Au final, pas moins de 14 listes sont en lice, dont celle de l’humoriste Rémi Gaillard, véritable trublion de cette élection. « Le phénomène majeur est la compétition qui s’annonce dans les campagnes de proximité, entre des pratiques clientélistes vues par le passé et de nouvelles formes d’attention à l’électorat des quartiers populaires, provenant entre autres des listes ‘Nous Sommes’ d’Alenka Doulain, ‘Le cœur et l’action’ de Mohed Altrad et ‘Montpellier citoyenne’ de Philippe Saurel », note le chercheur Emmanuel Négrier. Les résultats du dernier sondage Ifop, publiés le 5 mars, donnent Philippe Saurel en tête (19%), devant Mohed Altrad (12%) et Michaël Delafosse (11%). Clotilde Ollier et Rémi Gaillard sont ex aequo (9%).
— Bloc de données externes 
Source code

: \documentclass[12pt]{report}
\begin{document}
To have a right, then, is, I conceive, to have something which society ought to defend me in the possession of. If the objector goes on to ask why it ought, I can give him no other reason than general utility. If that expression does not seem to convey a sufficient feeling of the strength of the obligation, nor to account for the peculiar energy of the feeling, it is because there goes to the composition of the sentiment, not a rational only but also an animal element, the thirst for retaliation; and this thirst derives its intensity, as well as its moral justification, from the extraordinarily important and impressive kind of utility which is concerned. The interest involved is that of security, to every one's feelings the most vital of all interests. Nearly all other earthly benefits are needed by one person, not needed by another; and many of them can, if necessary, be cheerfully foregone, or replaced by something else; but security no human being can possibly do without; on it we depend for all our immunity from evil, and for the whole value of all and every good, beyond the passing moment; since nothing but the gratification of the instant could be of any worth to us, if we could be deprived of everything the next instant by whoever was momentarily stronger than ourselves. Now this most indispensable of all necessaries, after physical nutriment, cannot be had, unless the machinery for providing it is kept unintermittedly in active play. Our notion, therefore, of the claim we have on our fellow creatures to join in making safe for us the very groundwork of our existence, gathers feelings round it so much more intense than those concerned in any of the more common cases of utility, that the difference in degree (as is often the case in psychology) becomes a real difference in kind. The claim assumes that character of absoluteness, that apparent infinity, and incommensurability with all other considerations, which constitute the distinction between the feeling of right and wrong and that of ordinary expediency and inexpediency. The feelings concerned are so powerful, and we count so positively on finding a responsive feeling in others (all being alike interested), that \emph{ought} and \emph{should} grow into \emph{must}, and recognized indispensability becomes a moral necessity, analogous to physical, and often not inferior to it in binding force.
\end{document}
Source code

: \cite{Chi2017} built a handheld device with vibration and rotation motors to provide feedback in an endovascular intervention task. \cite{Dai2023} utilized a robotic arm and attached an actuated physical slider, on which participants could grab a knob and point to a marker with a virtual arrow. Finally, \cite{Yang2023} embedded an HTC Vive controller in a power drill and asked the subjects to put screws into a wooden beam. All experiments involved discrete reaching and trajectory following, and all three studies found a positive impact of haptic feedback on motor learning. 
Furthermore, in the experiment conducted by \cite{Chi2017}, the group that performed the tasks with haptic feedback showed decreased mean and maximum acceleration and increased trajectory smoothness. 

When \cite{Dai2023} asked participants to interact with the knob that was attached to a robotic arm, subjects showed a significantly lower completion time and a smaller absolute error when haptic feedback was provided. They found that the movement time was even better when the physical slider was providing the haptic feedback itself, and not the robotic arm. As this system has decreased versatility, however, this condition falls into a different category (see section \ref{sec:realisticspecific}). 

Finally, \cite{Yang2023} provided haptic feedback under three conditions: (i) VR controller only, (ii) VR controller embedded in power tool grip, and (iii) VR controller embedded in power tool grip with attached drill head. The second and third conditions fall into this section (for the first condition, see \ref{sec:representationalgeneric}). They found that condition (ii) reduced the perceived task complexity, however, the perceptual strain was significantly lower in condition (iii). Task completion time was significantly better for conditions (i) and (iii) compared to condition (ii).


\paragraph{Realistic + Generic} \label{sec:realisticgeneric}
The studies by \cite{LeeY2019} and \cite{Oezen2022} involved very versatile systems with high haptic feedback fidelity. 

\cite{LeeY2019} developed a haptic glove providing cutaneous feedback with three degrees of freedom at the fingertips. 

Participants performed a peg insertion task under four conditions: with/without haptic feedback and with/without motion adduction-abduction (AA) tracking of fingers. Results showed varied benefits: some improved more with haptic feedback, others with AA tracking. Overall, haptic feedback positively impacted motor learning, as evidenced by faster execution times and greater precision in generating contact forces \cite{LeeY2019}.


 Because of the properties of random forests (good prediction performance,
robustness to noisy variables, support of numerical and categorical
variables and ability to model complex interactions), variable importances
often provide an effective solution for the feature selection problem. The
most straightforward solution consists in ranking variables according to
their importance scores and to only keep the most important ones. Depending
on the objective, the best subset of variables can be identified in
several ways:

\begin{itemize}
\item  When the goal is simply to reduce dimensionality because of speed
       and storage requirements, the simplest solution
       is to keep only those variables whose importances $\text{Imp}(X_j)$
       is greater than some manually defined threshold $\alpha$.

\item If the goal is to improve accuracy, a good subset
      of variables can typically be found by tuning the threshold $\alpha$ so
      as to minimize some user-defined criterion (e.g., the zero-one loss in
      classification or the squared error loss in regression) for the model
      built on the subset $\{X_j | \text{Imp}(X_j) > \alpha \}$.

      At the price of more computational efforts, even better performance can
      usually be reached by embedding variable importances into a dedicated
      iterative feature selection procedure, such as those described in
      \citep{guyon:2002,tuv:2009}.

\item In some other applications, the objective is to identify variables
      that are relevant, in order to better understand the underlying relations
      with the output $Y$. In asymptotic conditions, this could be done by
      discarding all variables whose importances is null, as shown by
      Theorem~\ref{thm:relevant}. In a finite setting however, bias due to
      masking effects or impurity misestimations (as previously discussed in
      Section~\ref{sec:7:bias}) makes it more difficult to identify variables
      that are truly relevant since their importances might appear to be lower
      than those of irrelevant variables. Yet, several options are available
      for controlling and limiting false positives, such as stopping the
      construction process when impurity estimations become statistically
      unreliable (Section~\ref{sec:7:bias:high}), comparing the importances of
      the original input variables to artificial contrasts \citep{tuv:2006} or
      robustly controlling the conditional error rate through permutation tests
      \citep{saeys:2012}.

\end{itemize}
La résilience face à l’inaction des pouvoirs publics

Pour Ilham, présidente de l’Union Pour l’Avenir (UPA) qui fait l’aide aux devoirs aux enfants au Centre social Caf, les habitants sont perdus face à tant d’éparpillement et si peu de mobilisation. « Les mères ne savent pas qui se présente, il y a trop de candidats et de listes différentes. Et puis, dans les quartiers, ce sont souvent des habitants engagés qui mettent les gens au courant. » Non loin de là, dans les locaux du Secours populaire, Sadia* anime l’atelier cuisine auquel participent huit habitantes de la Paillade l’après-midi.

La politique, elle refuse d’abord d’en parler, puis fait un tour de table. « Qui est contente de sa situation ici ? » La plupart sont mal logées et attendent une réponse du bailleur social depuis une dizaine d’années. « Certaines parmi nous n’ont même pas de toit », souligne Sadia sans les nommer. Karima* sort son smartphone et appuie sur play. « Ça, c’est l’appartement que m’a attribué Hérault Habitat », montre-t-elle. Le sol est jonché de pierres et de peinture effritée. Les murs blancs sont assombris de moisissure. « On m’a dit que si je n’étais pas contente, d’autres le prendraient ».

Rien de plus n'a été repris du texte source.